4

1.6K 102 1
                                    


"Ne demek Hande gitti ya?" Mert dizlerinin ve ellerinin üzerinde doğrulmuş, cüssesi kadar büyük bir sesi olduğunu unutmuş, buruşmuş, şok dolu surat ifadesiyle kulağımın dibine kükrüyordu. Onun ani bağırtısıyla beraber ben de çığlık atıp bahçede, yanımda oturan sınıf arkadaşım Uğur'un üstüne devrildim.

"Bağırma lan kıza!" diye kükredi Uğur vaftiz abim olacak geleceğin ümit uyandıran megafonuna. Hande'nin okuldan, artık her nereye gittiyse, yok olduğunu Mert'e söyleyecek gücü bulmam üç günümü almıştı. Bahçedeki tüm gözler bize dönmüştü, Hande'nin ortalıkta olmadığı haberinin yayılmaya başlayışını görebiliyordum bile. Ah Yıldız Erkek Lisesi ve güzide öğrencileri, dedikodu yaymak kadar derslerde de iyi olsaydık çoktan dünyanın bir numaralı lisesi olmuştuk.

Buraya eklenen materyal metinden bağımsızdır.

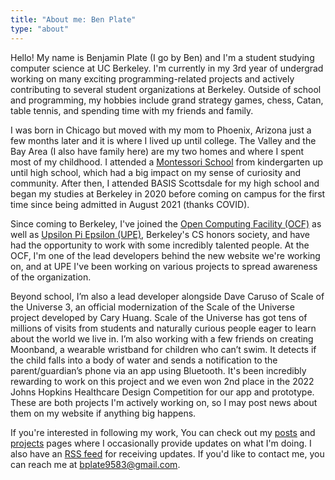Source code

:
 ```yaml
---
title: "About me: Ben Plate"
type: "about"
---
```


Hello! My name is Benjamin Plate (I go by Ben) and I'm a student studying computer science at UC Berkeley. I'm currently in my 3rd year of undergrad working on many exciting programming-related projects and actively contributing to several student organizations at Berkeley. Outside of school and programming, my hobbies include grand strategy games, chess, Catan, table tennis, and spending time with my friends and family.

I was born in Chicago but moved with my mom to Phoenix, Arizona just a few months later and it is where I lived up until college. The Valley and the Bay Area (I also have family here) are my two homes and where I spent most of my childhood. I attended a [Montessori School](https://en.wikipedia.org/wiki/Montessori_education) from kindergarten up until high school, which had a big impact on my sense of curiosity and community. After then, I attended BASIS Scottsdale for my high school and began my studies at Berkeley in 2020 before coming on campus for the first time since being admitted in August 2021 (thanks COVID).

Since coming to Berkeley, I've joined the [Open Computing Facility (OCF)](https://ocf.io/) as well as [Upsilon Pi Epsilon (UPE)](https://upe.berkeley.edu/), Berkeley's CS honors society, and have had the opportunity to work with some incredibly talented people. At the OCF, I'm one of the lead developers behind the new website we're working on, and at UPE I've been working on various projects to spread awareness of the organization.

Beyond school, I’m also a lead developer alongside Dave Caruso of Scale of the Universe 3, an official modernization of the Scale of the Universe project developed by Cary Huang. Scale of the Universe has got tens of millions of visits from students and naturally curious people eager to learn about the world we live in. I’m also working with a few friends on creating Moonband, a wearable wristband for children who can’t swim. It detects if the child falls into a body of water and sends a notification to the parent/guardian’s phone via an app using Bluetooth. It's been incredibly rewarding to work on this project and we even won 2nd place in the 2022 Johns Hopkins Healthcare Design Competition for our app and prototype. These are both projects I'm actively working on, so I may post news about them on my website if anything big happens.

If you're interested in following my work, You can check out my [posts](/posts/) and [projects](/projects/) pages where I occasionally provide updates on what I'm doing. I also have an [RSS feed](/index.xml) for receiving updates. If you'd like to contact me, you can reach me at [bplate9583@gmail.com](mailto:bplate9583@gmail.com).
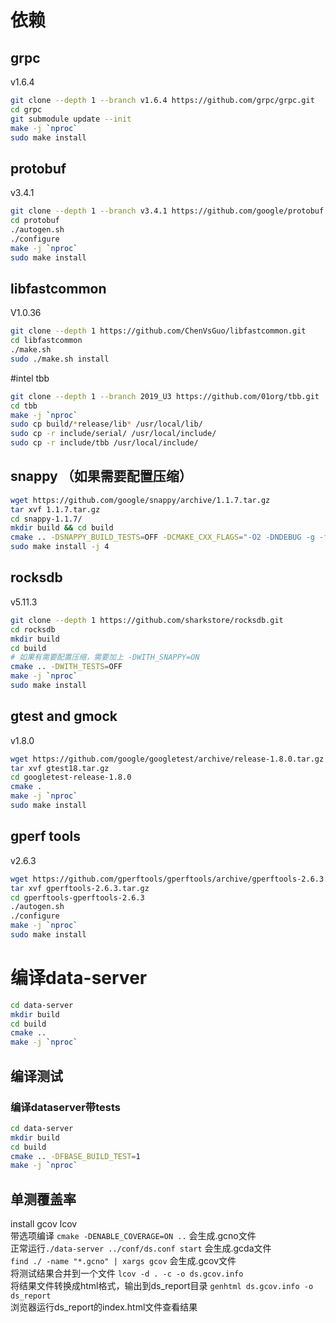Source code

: # 依赖
## grpc 
v1.6.4

```sh
git clone --depth 1 --branch v1.6.4 https://github.com/grpc/grpc.git
cd grpc
git submodule update --init
make -j `nproc`
sudo make install
```

## protobuf 
v3.4.1

```sh
git clone --depth 1 --branch v3.4.1 https://github.com/google/protobuf.git
cd protobuf
./autogen.sh
./configure
make -j `nproc`
sudo make install
```

## libfastcommon
V1.0.36

```sh
git clone --depth 1 https://github.com/ChenVsGuo/libfastcommon.git
cd libfastcommon
./make.sh
sudo ./make.sh install
```
#intel tbb
```sh
git clone --depth 1 --branch 2019_U3 https://github.com/01org/tbb.git
cd tbb
make -j `nproc`
sudo cp build/*release/lib* /usr/local/lib/
sudo cp -r include/serial/ /usr/local/include/
sudo cp -r include/tbb /usr/local/include/
```

## snappy （如果需要配置压缩）
```sh
wget https://github.com/google/snappy/archive/1.1.7.tar.gz
tar xvf 1.1.7.tar.gz
cd snappy-1.1.7/
mkdir build && cd build
cmake .. -DSNAPPY_BUILD_TESTS=OFF -DCMAKE_CXX_FLAGS="-O2 -DNDEBUG -g -fPIC"
sudo make install -j 4
```

## rocksdb
v5.11.3     

```sh
git clone --depth 1 https://github.com/sharkstore/rocksdb.git
cd rocksdb
mkdir build
cd build
# 如果有需要配置压缩，需要加上 -DWITH_SNAPPY=ON
cmake .. -DWITH_TESTS=OFF
make -j `nproc`
sudo make install
```

## gtest and gmock
v1.8.0

```sh
wget https://github.com/google/googletest/archive/release-1.8.0.tar.gz -O gtest18.tar.gz
tar xvf gtest18.tar.gz
cd googletest-release-1.8.0
cmake .
make -j `nproc`
sudo make install
```

## gperf tools
v2.6.3

```sh
wget https://github.com/gperftools/gperftools/archive/gperftools-2.6.3.tar.gz
tar xvf gperftools-2.6.3.tar.gz
cd gperftools-gperftools-2.6.3
./autogen.sh
./configure
make -j `nproc`
sudo make install
```

# 编译data-server
```sh
cd data-server
mkdir build
cd build
cmake ..
make -j `nproc`
```

## 编译测试

### 编译dataserver带tests

```sh
cd data-server
mkdir build
cd build
cmake .. -DFBASE_BUILD_TEST=1
make -j `nproc`
```

## 单测覆盖率
install gcov lcov    
带选项编译 `cmake -DENABLE_COVERAGE=ON ..`  会生成.gcno文件      
正常运行`./data-server ../conf/ds.conf start` 会生成.gcda文件      
`find ./ -name "*.gcno" | xargs gcov`  会生成.gcov文件      
将测试结果合并到一个文件 `lcov -d . -c -o ds.gcov.info   `   
将结果文件转换成html格式，输出到ds_report目录  `genhtml ds.gcov.info -o ds_report`  
浏览器运行ds_report的index.html文件查看结果       


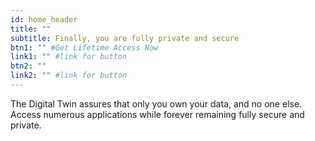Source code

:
 ```yaml
---
id: home_header
title: ""
subtitle: Finally, you are fully private and secure
btn1: "" #Get Lifetime Access Now
link1: "" #link for button
btn2: ""
link2: "" #link for button
---
```


The Digital Twin assures that only you own your data, and no one else. Access numerous applications while forever remaining fully secure and private.
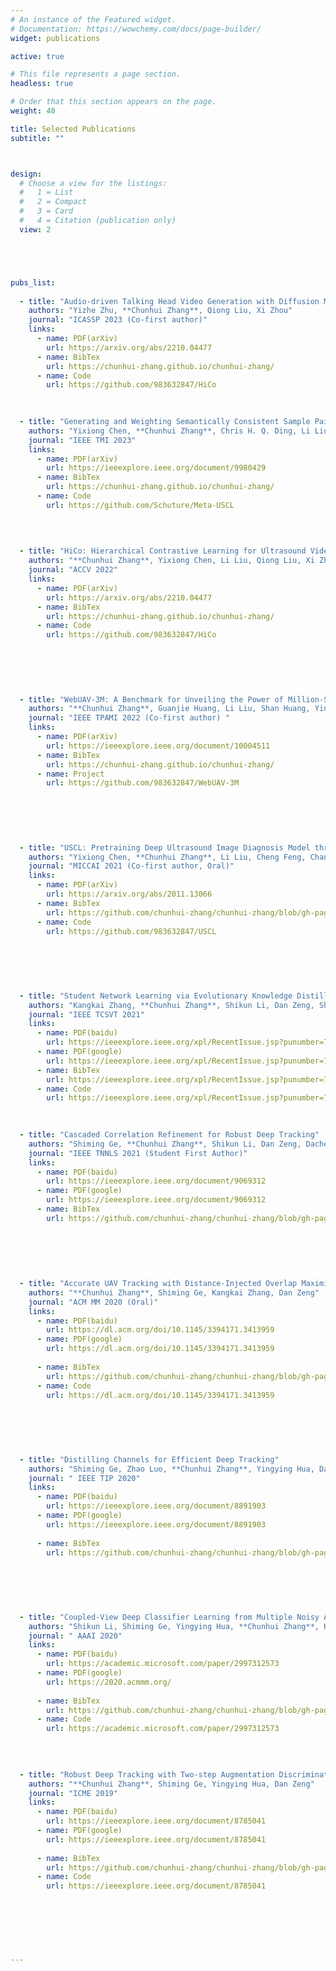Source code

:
 ```yaml
---
# An instance of the Featured widget.
# Documentation: https://wowchemy.com/docs/page-builder/
widget: publications

active: true

# This file represents a page section.
headless: true

# Order that this section appears on the page.
weight: 40

title: Selected Publications
subtitle: ""



design:
  # Choose a view for the listings:
  #   1 = List
  #   2 = Compact
  #   3 = Card
  #   4 = Citation (publication only)
  view: 2





pubs_list:
  
  - title: "Audio-driven Talking Head Video Generation with Diffusion Model"
    authors: "Yizhe Zhu, **Chunhui Zhang**, Qiong Liu, Xi Zhou"
    journal: "ICASSP 2023 (Co-first author)"
    links:
      - name: PDF(arXiv)
        url: https://arxiv.org/abs/2210.04477
      - name: BibTex
        url: https://chunhui-zhang.github.io/chunhui-zhang/
      - name: Code
        url: https://github.com/983632847/HiCo

  
  
  - title: "Generating and Weighting Semantically Consistent Sample Pairs for Ultrasound Contrastive Learning"
    authors: "Yixiong Chen, **Chunhui Zhang**, Chris H. Q. Ding, Li Liu"
    journal: "IEEE TMI 2023"
    links:
      - name: PDF(arXiv)
        url: https://ieeexplore.ieee.org/document/9980429
      - name: BibTex
        url: https://chunhui-zhang.github.io/chunhui-zhang/
      - name: Code
        url: https://github.com/Schuture/Meta-USCL

  
  
  
  - title: "HiCo: Hierarchical Contrastive Learning for Ultrasound Video Model Pretraining"
    authors: "**Chunhui Zhang**, Yixiong Chen, Li Liu, Qiong Liu, Xi Zhou"
    journal: "ACCV 2022"
    links:
      - name: PDF(arXiv)
        url: https://arxiv.org/abs/2210.04477
      - name: BibTex
        url: https://chunhui-zhang.github.io/chunhui-zhang/
      - name: Code
        url: https://github.com/983632847/HiCo

  
  
  
  
  
  - title: "WebUAV-3M: A Benchmark for Unveiling the Power of Million-Scale Deep UAV Tracking"
    authors: "**Chunhui Zhang**, Guanjie Huang, Li Liu, Shan Huang, Yinan Yang, Xiang Wan, Shiming Ge, Dacheng Tao"
    journal: "IEEE TPAMI 2022 (Co-first author) "
    links:
      - name: PDF(arXiv)
        url: https://ieeexplore.ieee.org/document/10004511
      - name: BibTex
        url: https://chunhui-zhang.github.io/chunhui-zhang/
      - name: Project
        url: https://github.com/983632847/WebUAV-3M

  
  
  
  
  
  - title: "USCL: Pretraining Deep Ultrasound Image Diagnosis Model through Video Contrastive Representation Learning"
    authors: "Yixiong Chen, **Chunhui Zhang**, Li Liu, Cheng Feng, Changfeng Dong, Yongfang Luo, Xiang Wan"
    journal: "MICCAI 2021 (Co-first author, Oral)"
    links:
      - name: PDF(arXiv)
        url: https://arxiv.org/abs/2011.13066
      - name: BibTex
        url: https://github.com/chunhui-zhang/chunhui-zhang/blob/gh-pages/USCL_BibTex
      - name: Code
        url: https://github.com/983632847/USCL

  
  
  
  
  
  - title: "Student Network Learning via Evolutionary Knowledge Distillation"
    authors: "Kangkai Zhang, **Chunhui Zhang**, Shikun Li, Dan Zeng, Shiming Ge"
    journal: "IEEE TCSVT 2021"
    links:
      - name: PDF(baidu)
        url: https://ieeexplore.ieee.org/xpl/RecentIssue.jsp?punumber=76
      - name: PDF(google)
        url: https://ieeexplore.ieee.org/xpl/RecentIssue.jsp?punumber=76
      - name: BibTex
        url: https://ieeexplore.ieee.org/xpl/RecentIssue.jsp?punumber=76
      - name: Code
        url: https://ieeexplore.ieee.org/xpl/RecentIssue.jsp?punumber=76

  
  
  - title: "Cascaded Correlation Refinement for Robust Deep Tracking"
    authors: "Shiming Ge, **Chunhui Zhang**, Shikun Li, Dan Zeng, Dacheng Tao"
    journal: "IEEE TNNLS 2021 (Student First Author)"
    links:
      - name: PDF(baidu)
        url: https://ieeexplore.ieee.org/document/9069312
      - name: PDF(google)
        url: https://ieeexplore.ieee.org/document/9069312
      - name: BibTex
        url: https://github.com/chunhui-zhang/chunhui-zhang/blob/gh-pages/CCR_BibTex
      
  
  
  
  
  
  - title: "Accurate UAV Tracking with Distance-Injected Overlap Maximization"
    authors: "**Chunhui Zhang**, Shiming Ge, Kangkai Zhang, Dan Zeng"
    journal: "ACM MM 2020 (Oral)"
    links:
      - name: PDF(baidu)
        url: https://dl.acm.org/doi/10.1145/3394171.3413959
      - name: PDF(google)
        url: https://dl.acm.org/doi/10.1145/3394171.3413959
        
      - name: BibTex
        url: https://github.com/chunhui-zhang/chunhui-zhang/blob/gh-pages/UTrack_BibTex
      - name: Code
        url: https://dl.acm.org/doi/10.1145/3394171.3413959

  
  
  
  
  
  - title: "Distilling Channels for Efficient Deep Tracking"
    authors: "Shiming Ge, Zhao Luo, **Chunhui Zhang**, Yingying Hua, Dacheng Tao"
    journal: " IEEE TIP 2020"
    links:
      - name: PDF(baidu)
        url: https://ieeexplore.ieee.org/document/8891903
      - name: PDF(google)
        url: https://ieeexplore.ieee.org/document/8891903
        
      - name: BibTex
        url: https://github.com/chunhui-zhang/chunhui-zhang/blob/gh-pages/TIPCD_BibTex

  
  
  
  
  
  - title: "Coupled-View Deep Classifier Learning from Multiple Noisy Annotators"
    authors: "Shikun Li, Shiming Ge, Yingying Hua, **Chunhui Zhang**, Hao Wen, Tengfei Liu, Weiqiang Wang"
    journal: " AAAI 2020"
    links:
      - name: PDF(baidu)
        url: https://academic.microsoft.com/paper/2997312573
      - name: PDF(google)
        url: https://2020.acmmm.org/
        
      - name: BibTex
        url: https://github.com/chunhui-zhang/chunhui-zhang/blob/gh-pages/CVL_BibTex
      - name: Code
        url: https://academic.microsoft.com/paper/2997312573

  
  
  
  - title: "Robust Deep Tracking with Two-step Augmentation Discriminative Correlation Filters"
    authors: "**Chunhui Zhang**, Shiming Ge, Yingying Hua, Dan Zeng"
    journal: "ICME 2019"
    links:
      - name: PDF(baidu)
        url: https://ieeexplore.ieee.org/document/8785041
      - name: PDF(google)
        url: https://ieeexplore.ieee.org/document/8785041
        
      - name: BibTex
        url: https://github.com/chunhui-zhang/chunhui-zhang/blob/gh-pages/ICME_BibTex
      - name: Code
        url: https://ieeexplore.ieee.org/document/8785041

  
  
  
  
  
  
---
```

Üzerine devrildiğim Uğur beni kollarımdan tutup kaldırdı, yere devrilince üstüme yapışan yaprakları silkeleyip Mert'e kötü kötü baktı. "Hayret bir şeysin, biricik Devrim'imiz..." dedi bir yandan cıkcıklarken.

"Bana bak kız kardeş bozuntusu eğer hassas kalbimle ve duygularımla oynamak için şaka falan yapıyorsan..." Mert bağdaş kurmuş, ellerini ne kadar hassas olduğunu göstermek istercesine kalbinin üzerinde birleştirmişti.

"Hassas kalbine ulaşana kadar on yığın kası aşmak lazım, cüssene göre davran ödümü kopardın," dedim düşüşümün etkisinden zar zor kurtularak. Yine de Mert'in acı ve şok dolu ifadesine ve çatılmış kaşlarına bakarken gülmeden edemedim. "Nereye gitti, ne oldu bilmiyorum," dedim sakince.

Zaten, Poyraz ve avenesinin hayatlarına ayak uydurabilene ödül falan verilmesi gerekiyordu. Hiçbir şey demeden Hande yok olmuş, Poyraz geri gelmişti, tıpkı en başta Hande'nin gelişi gibi. Öyle ki, okuldan bir süre uzak kalmış birisi, örneğin Doğanay, kimin gittiğini kimin geldiğini fark etmeyebilirdi bile. O kadar sessizce, kurnazca yapıyorlardı ki her şeyi... İçimde köpüren öfkeden dolayı tüylerim ürperdi ve titredim. Geri gelmişti gelmesine ama keşke gelmeseydi.

"Seni istemiyorum," deyişi kulaklarımda acı verici bir netlikle yankılandı. Beni istemiyordu, ben neden hâlâ onu düşünebiliyordum? Aptallıktı bu. Gururum buna izin vermiyordu. İstemiyordum onu, istememeliydim, istemeyecektim.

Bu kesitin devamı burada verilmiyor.